This trend of rising torture should trigger a sense of alarm in the minds of the Nepalese government and compel it to take immediate measures to bring to an end this number one challenge to the establishment of the rule of law in the country. In light of the cases documented within the past year, the Asian Human Rights Commission is of the opinion that persisting impunity protects perpetrators of torture from any consequences arising from their abuses and is the major cause of torture in Nepal. The fight against impunity should be made the cornerstone of a serious approach to the eradication of torture.


Stories of women, men, children and adults, having fallen prey to abuse at the hands of the police illustrates how impunity for this gross human rights violation has exposed innocents to the arbitrary brutality of criminals in uniforms. The lack of sanctions taken against the police officers who are violating fundamental rights registered in the Nepalese Constitution allow criminals to retain a position of authority from which they can abuse for their own advantage.


The most pressing challenge that Nepal will have to take up this year will be the effective criminalization of torture in the framework of its revised Criminal Code and Criminal Procedure Code. Human rights organizations welcome the efforts to introduce specific sanctions attached to the act of torture as a first step to put an end to the current absurd situation where no sanctions can be taken against those who violate one of the most fundamental rights of Nepalese, though this right is being entrenched in the Constitution. The AHRC also notes with satisfaction the criminalization of secret detention and of enforced disappearance, all of which leave the door open for torture. The AHRC is therefore of the opinion that this prohibition may strengthen much-needed safeguards against ill-treatment to detainees.

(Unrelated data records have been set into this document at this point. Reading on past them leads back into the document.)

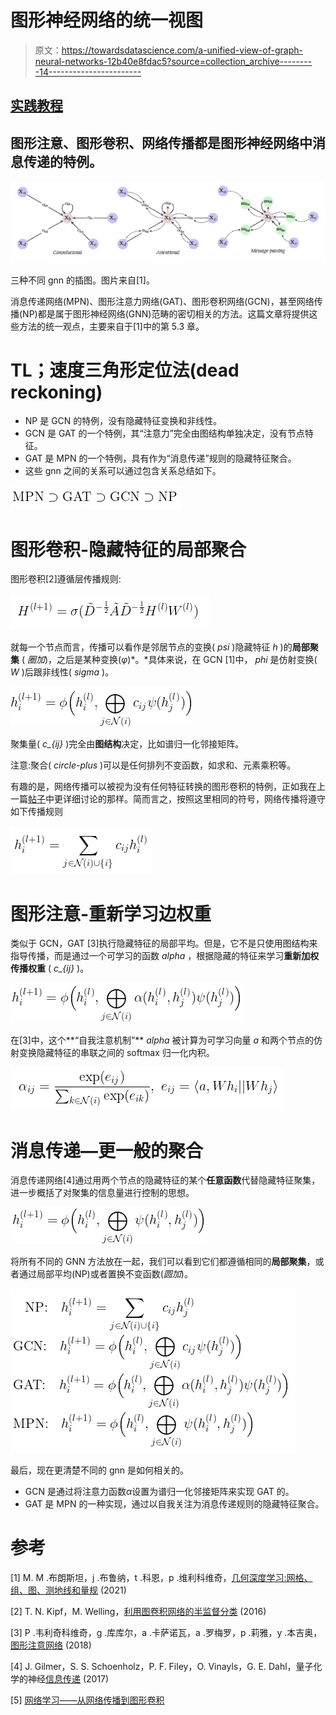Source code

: # 图形神经网络的统一视图

> 原文：<https://towardsdatascience.com/a-unified-view-of-graph-neural-networks-12b40e8fdac5?source=collection_archive---------14----------------------->

## [实践教程](https://towardsdatascience.com/tagged/hands-on-tutorials)

## 图形注意、图形卷积、网络传播都是图形神经网络中消息传递的特例。

![](img/2117e0c4920ff98244b0407428e1f555.png)

三种不同 gnn 的插图。图片来自[1]。

消息传递网络(MPN)、图形注意力网络(GAT)、图形卷积网络(GCN)，甚至网络传播(NP)都是属于图形神经网络(GNN)范畴的密切相关的方法。这篇文章将提供这些方法的统一观点，主要来自于[1]中的第 5.3 章。

# TL；速度三角形定位法(dead reckoning)

*   NP 是 GCN 的特例，没有隐藏特征变换和非线性。
*   GCN 是 GAT 的一个特例，其“注意力”完全由图结构单独决定，没有节点特征。
*   GAT 是 MPN 的一个特例，具有作为“消息传递”规则的隐藏特征聚合。
*   这些 gnn 之间的关系可以通过包含关系总结如下。

![](img/b8630218c87a524421c71809b7758d7a.png)

# 图形卷积-隐藏特征的局部聚合

图形卷积[2]遵循层传播规则:

![](img/84e27049b352be6fb4300420a18633b9.png)

就每一个节点而言，传播可以看作是邻居节点的变换( *psi* )隐藏特征 *h* )的**局部聚集** ( *圈加*)，之后是某种变换(*φ*)*。*具体来说，在 GCN [1]中， *phi* 是仿射变换( *W* )后跟非线性( *sigma* )。

![](img/2ecf82aa069828b9181610a61ebb3b1c.png)

聚集量( *c_{ij}* )完全由**图结构**决定，比如谱归一化邻接矩阵。

注意:聚合( *circle-plus* )可以是任何排列不变函数，如求和、元素乘积等。

有趣的是，网络传播可以被视为没有任何特征转换的图形卷积的特例，正如我在上一篇[帖子](/network-learning-from-network-propagation-to-graph-convolution-eb3c62d09de8)中更详细讨论的那样。简而言之，按照这里相同的符号，网络传播将遵守如下传播规则

![](img/afbc9240dc568b6e6a01c1802e7039b6.png)

# 图形注意-重新学习边权重

类似于 GCN，GAT [3]执行隐藏特征的局部平均。但是，它不是只使用图结构来指导传播，而是通过一个可学习的函数 *alpha* ，根据隐藏的特征来学习**重新加权传播权重** ( *c_{ij}* )。

![](img/a00eea981f4c411170f5c851dfdca677.png)

在[3]中，这个**“自我注意机制”** *alpha* 被计算为可学习向量 *a* 和两个节点的仿射变换隐藏特征的串联之间的 softmax 归一化内积。

![](img/ae334b21365c446b415dc81afee9c0de.png)

# 消息传递—更一般的聚合

消息传递网络[4]通过用两个节点的隐藏特征的某个**任意函数**代替隐藏特征聚集，进一步概括了对聚集的信息量进行控制的思想。

![](img/52d2df226e97d8c65d67ee09f81c39b3.png)

将所有不同的 GNN 方法放在一起，我们可以看到它们都遵循相同的**局部聚集**，或者通过局部平均(NP)或者置换不变函数(*圆加*)。

![](img/1fde4fca3ed4acc64800768c37f9af41.png)

最后，现在更清楚不同的 gnn 是如何相关的。

*   GCN 是通过将注意力函数*α*设置为谱归一化邻接矩阵来实现 GAT 的。
*   GAT 是 MPN 的一种实现，通过以自我关注为消息传递规则的隐藏特征聚合。

# 参考

[1] M. M .布朗斯坦，j .布鲁纳，t .科恩，p .维利科维奇，[几何深度学习:网格、组、图、测地线和量规](https://arxiv.org/abs/2104.13478) (2021)

[2] T. N. Kipf，M. Welling，[利用图卷积网络的半监督分类](https://arxiv.org/abs/1609.02907) (2016)

[3] P .韦利奇科维奇，g .库库尔，a .卡萨诺瓦，a .罗梅罗，p .莉雅，y .本吉奥，[图形注意网络](https://arxiv.org/abs/1710.10903) (2018)

[4] J. Gilmer，S. S. Schoenholz，P. F. Filey，O. Vinayls，G. E. Dahl，量子化学的神经[信息传递](https://arxiv.org/abs/1704.01212) (2017)

[5] [网络学习——从网络传播到图形卷积](/network-learning-from-network-propagation-to-graph-convolution-eb3c62d09de8)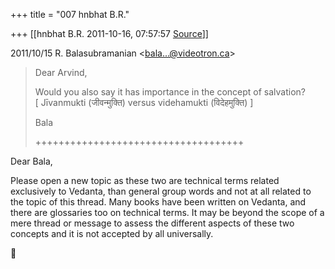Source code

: +++
title = "007 hnbhat B.R."

+++
[[hnbhat B.R.	2011-10-16, 07:57:57 [Source](https://groups.google.com/g/samskrita/c/12xCfSQTzHU)]]



  
  

2011/10/15 R. Balasubramanian \<[bala...@videotron.ca]()\>

  

> Dear Arvind,  
>   
> Would you also say it has importance in the concept of salvation?  
> \[ Jīvanmukti (जीवन्मुक्ति) versus videhamukti (विदेहमुक्ति) \]  
>   
> Bala  
>   
> ++++++++++++++++++++++++++++++++++++

  

  

Dear Bala,

  

Please open a new topic as these two are technical terms related exclusively to Vedanta, than general group words and not at all related to the topic of this thread. Many books have been written on Vedanta, and there are glossaries too on technical terms. It may be beyond the scope of a mere thread or message to assess the different aspects of these two concepts and it is not accepted by all universally.



  

  



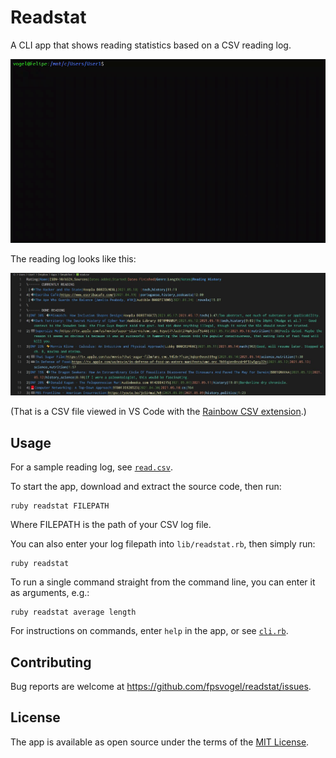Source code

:# Readstat

A CLI app that shows reading statistics based on a CSV reading log.

![Readstat sample video](/sample.gif)

The reading log looks like this:

![Readstat sample CSV reading log](/sample-csv.jpg)

(That is a CSV file viewed in VS Code with the [Rainbow CSV extension](https://marketplace.visualstudio.com/items?itemName=mechatroner.rainbow-csv).)

## Usage

For a sample reading log, see [`read.csv`](https://github.com/fpsvogel/readstat/blob/main/lib/config.rb).

To start the app, download and extract the source code, then run:

    ruby readstat FILEPATH

Where FILEPATH is the path of your CSV log file.

You can also enter your log filepath into `lib/readstat.rb`, then simply run:

    ruby readstat

To run a single command straight from the command line, you can enter it as arguments, e.g.:

    ruby readstat average length

For instructions on commands, enter `help` in the app, or see [`cli.rb`](https://github.com/fpsvogel/readstat/blob/main/lib/cli.rb#L50).

## Contributing

Bug reports are welcome at https://github.com/fpsvogel/readstat/issues.

## License

The app is available as open source under the terms of the [MIT License](https://opensource.org/licenses/MIT).
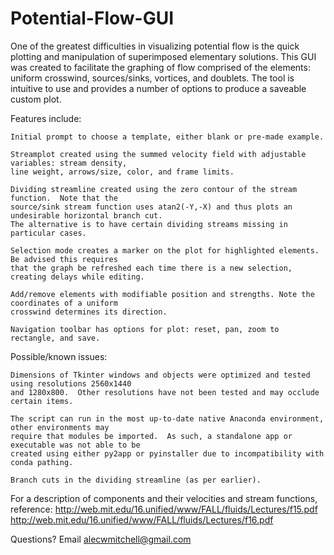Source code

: # Potential-Flow-GUI
One of the greatest difficulties in visualizing potential flow is the quick plotting and manipulation of superimposed elementary solutions.  This GUI was created to facilitate the graphing of flow comprised of the elements: uniform crosswind, sources/sinks, vortices, and doublets.  The tool is intuitive to use and provides a number of options to produce a saveable custom plot.


  Features include:
  
    Initial prompt to choose a template, either blank or pre-made example.
    
    Streamplot created using the summed velocity field with adjustable variables: stream density, 
    line weight, arrows/size, color, and frame limits.
    
    Dividing streamline created using the zero contour of the stream function.  Note that the 
    source/sink stream function uses atan2(-Y,-X) and thus plots an undesirable horizontal branch cut.  
    The alternative is to have certain dividing streams missing in particular cases.
    
    Selection mode creates a marker on the plot for highlighted elements.  Be advised this requires 
    that the graph be refreshed each time there is a new selection, creating delays while editing.
    
    Add/remove elements with modifiable position and strengths. Note the coordinates of a uniform 
    crosswind determines its direction.
    
    Navigation toolbar has options for plot: reset, pan, zoom to rectangle, and save.
 
 
  Possible/known issues:
  
    Dimensions of Tkinter windows and objects were optimized and tested using resolutions 2560x1440 
    and 1280x800.  Other resolutions have not been tested and may occlude certain items.
    
    The script can run in the most up-to-date native Anaconda environment, other environments may 
    require that modules be imported.  As such, a standalone app or executable was not able to be 
    created using either py2app or pyinstaller due to incompatibility with conda pathing.
    
    Branch cuts in the dividing streamline (as per earlier).
    
    
For a description of components and their velocities and stream functions, reference:
http://web.mit.edu/16.unified/www/FALL/fluids/Lectures/f15.pdf
http://web.mit.edu/16.unified/www/FALL/fluids/Lectures/f16.pdf

Questions? Email alecwmitchell@gmail.com
    
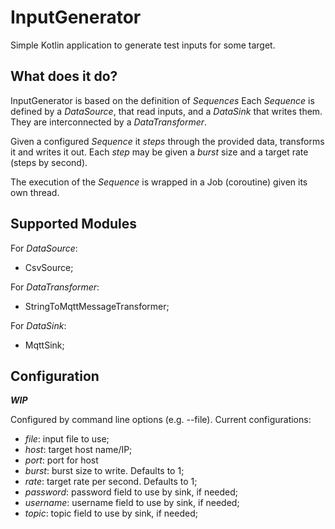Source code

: # InputGenerator

Simple Kotlin application to generate test inputs for some target.

## What does it do?

InputGenerator is based on the definition of *Sequences* Each *Sequence* is defined by a *DataSource*, that read inputs,
and a *DataSink* that writes them. They are interconnected by a *DataTransformer*.

Given a configured *Sequence* it *steps* through the provided data, transforms it and writes it out. Each *step* may be
given a *burst* size and a target rate (steps by second).

The execution of the *Sequence* is wrapped in a Job (coroutine) given its own thread.

## Supported Modules

For *DataSource*:

* CsvSource;

For *DataTransformer*:

* StringToMqttMessageTransformer;

For *DataSink*:

* MqttSink;

## Configuration

***WIP***

Configured by command line options (e.g. --file). Current configurations:

* *file*: input file to use;
* *host*: target host name/IP;
* *port*: port for host
* *burst*: burst size to write. Defaults to 1;
* *rate*: target rate per second. Defaults to 1;
* *password*: password field to use by sink, if needed;
* *username*: username field to use by sink, if needed;
* *topic*: topic field to use by sink, if needed;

Nevertheless, as of now, some elements remain a matter of concern for the human rights community as they may prevent the effective implementation of the provisions criminalizing torture and thereby undermine the protection offered by those provisions to the detainees. The lack of a definition of torture in line with the international standards set up in the Convention against Torture is one of those elements which may contribute to the dismissal of cases of torture. The penal code does not set a mandatory prison sentence for perpetrators of torture, a punishment inadequate with regard to the standards set by the CAT which states that those offences should be "punishable by appropriate penalties which take into account their grave nature". The possibilities for those convicted of torture to get through with a fine only is clearly not proportionate to the gravity of the damages inflicted and such a light sanction is unlikely to act as a deterrent for the perpetrators.


Of particular concern are the provisions of the draft criminal code which mandates that written sanctions of the government of Nepal are required to prosecute a government employee. If this provision was to be adopted, the result would be a de facto veto right to the government regarding the prosecutions of torture. In the international law, the prohibition of torture is absolute and non-derogable, which means that exceptional circumstances cannot be invoked to justify the lack of prosecutions against perpetrators. In that light, the decision to undertake prosecutions against government employees allegedly involved in torture cannot be made a political decision, dependent on the goodwill of the executive. This disposition should be stripped from the draft criminal code to ban the possibility of amnesty for perpetrators of torture.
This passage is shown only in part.